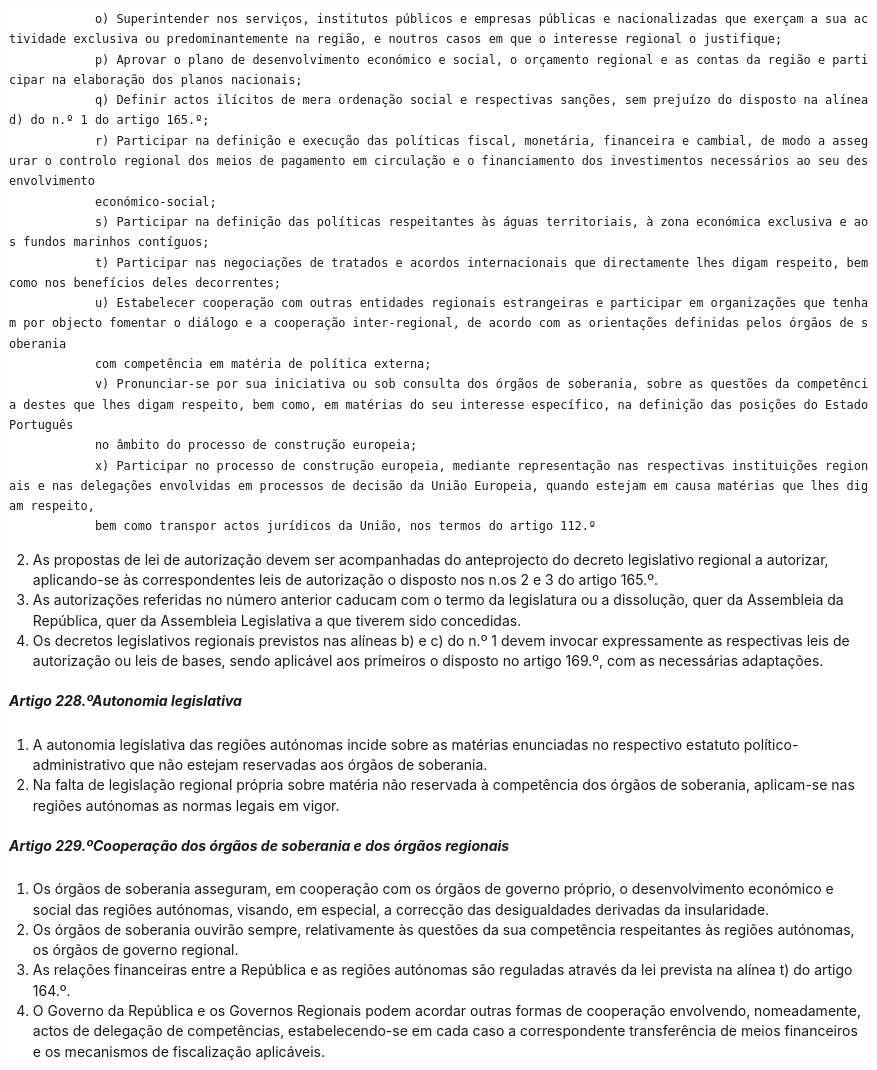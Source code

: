                 o) Superintender nos serviços, institutos públicos e empresas públicas e nacionalizadas que exerçam a sua actividade exclusiva ou predominantemente na região, e noutros casos em que o interesse regional o justifique;
                p) Aprovar o plano de desenvolvimento económico e social, o orçamento regional e as contas da região e participar na elaboração dos planos nacionais;
                q) Definir actos ilícitos de mera ordenação social e respectivas sanções, sem prejuízo do disposto na alínea d) do n.º 1 do artigo 165.º;
                r) Participar na definição e execução das políticas fiscal, monetária, financeira e cambial, de modo a assegurar o controlo regional dos meios de pagamento em circulação e o financiamento dos investimentos necessários ao seu desenvolvimento
                económico-social;
                s) Participar na definição das políticas respeitantes às águas territoriais, à zona económica exclusiva e aos fundos marinhos contíguos;
                t) Participar nas negociações de tratados e acordos internacionais que directamente lhes digam respeito, bem como nos benefícios deles decorrentes;
                u) Estabelecer cooperação com outras entidades regionais estrangeiras e participar em organizações que tenham por objecto fomentar o diálogo e a cooperação inter-regional, de acordo com as orientações definidas pelos órgãos de soberania
                com competência em matéria de política externa;
                v) Pronunciar-se por sua iniciativa ou sob consulta dos órgãos de soberania, sobre as questões da competência destes que lhes digam respeito, bem como, em matérias do seu interesse específico, na definição das posições do Estado Português
                no âmbito do processo de construção europeia;
                x) Participar no processo de construção europeia, mediante representação nas respectivas instituições regionais e nas delegações envolvidas em processos de decisão da União Europeia, quando estejam em causa matérias que lhes digam respeito,
                bem como transpor actos jurídicos da União, nos termos do artigo 112.º
2. As propostas de lei de autorização devem ser acompanhadas do anteprojecto do decreto legislativo regional a autorizar, aplicando-se às correspondentes leis de autorização o disposto nos n.os 2 e 3 do artigo 165.º.
3. As autorizações referidas no número anterior caducam com o termo da legislatura ou a dissolução, quer da Assembleia da República, quer da Assembleia Legislativa a que tiverem sido concedidas.
4. Os decretos legislativos regionais previstos nas alíneas b) e c) do n.º 1 devem invocar expressamente as respectivas leis de autorização ou leis de bases, sendo aplicável aos primeiros o disposto no artigo 169.º, com as necessárias adaptações.

##### Artigo 228.ºAutonomia legislativa
1. A autonomia legislativa das regiões autónomas incide sobre as matérias enunciadas no respectivo estatuto político-administrativo que não estejam reservadas aos órgãos de soberania.
2. Na falta de legislação regional própria sobre matéria não reservada à competência dos órgãos de soberania, aplicam-se nas regiões autónomas as normas legais em vigor.

##### Artigo 229.ºCooperação dos órgãos de soberania e dos órgãos regionais
1. Os órgãos de soberania asseguram, em cooperação com os órgãos de governo próprio, o desenvolvimento económico e social das regiões autónomas, visando, em especial, a correcção das desigualdades derivadas da insularidade.
2. Os órgãos de soberania ouvirão sempre, relativamente às questões da sua competência respeitantes às regiões autónomas, os órgãos de governo regional.
3. As relações financeiras entre a República e as regiões autónomas são reguladas através da lei prevista na alínea t) do artigo 164.º.
4. O Governo da República e os Governos Regionais podem acordar outras formas de cooperação envolvendo, nomeadamente, actos de delegação de competências, estabelecendo-se em cada caso a correspondente transferência de meios financeiros e os mecanismos
            de fiscalização aplicáveis.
┄┄┄┄┄┄┄┄┄┄
**PROBLEM REQUIREMENTS**
In the listing above, count each line that holds the string "questões". Give the number only.

**YOUR RESPONSE**
2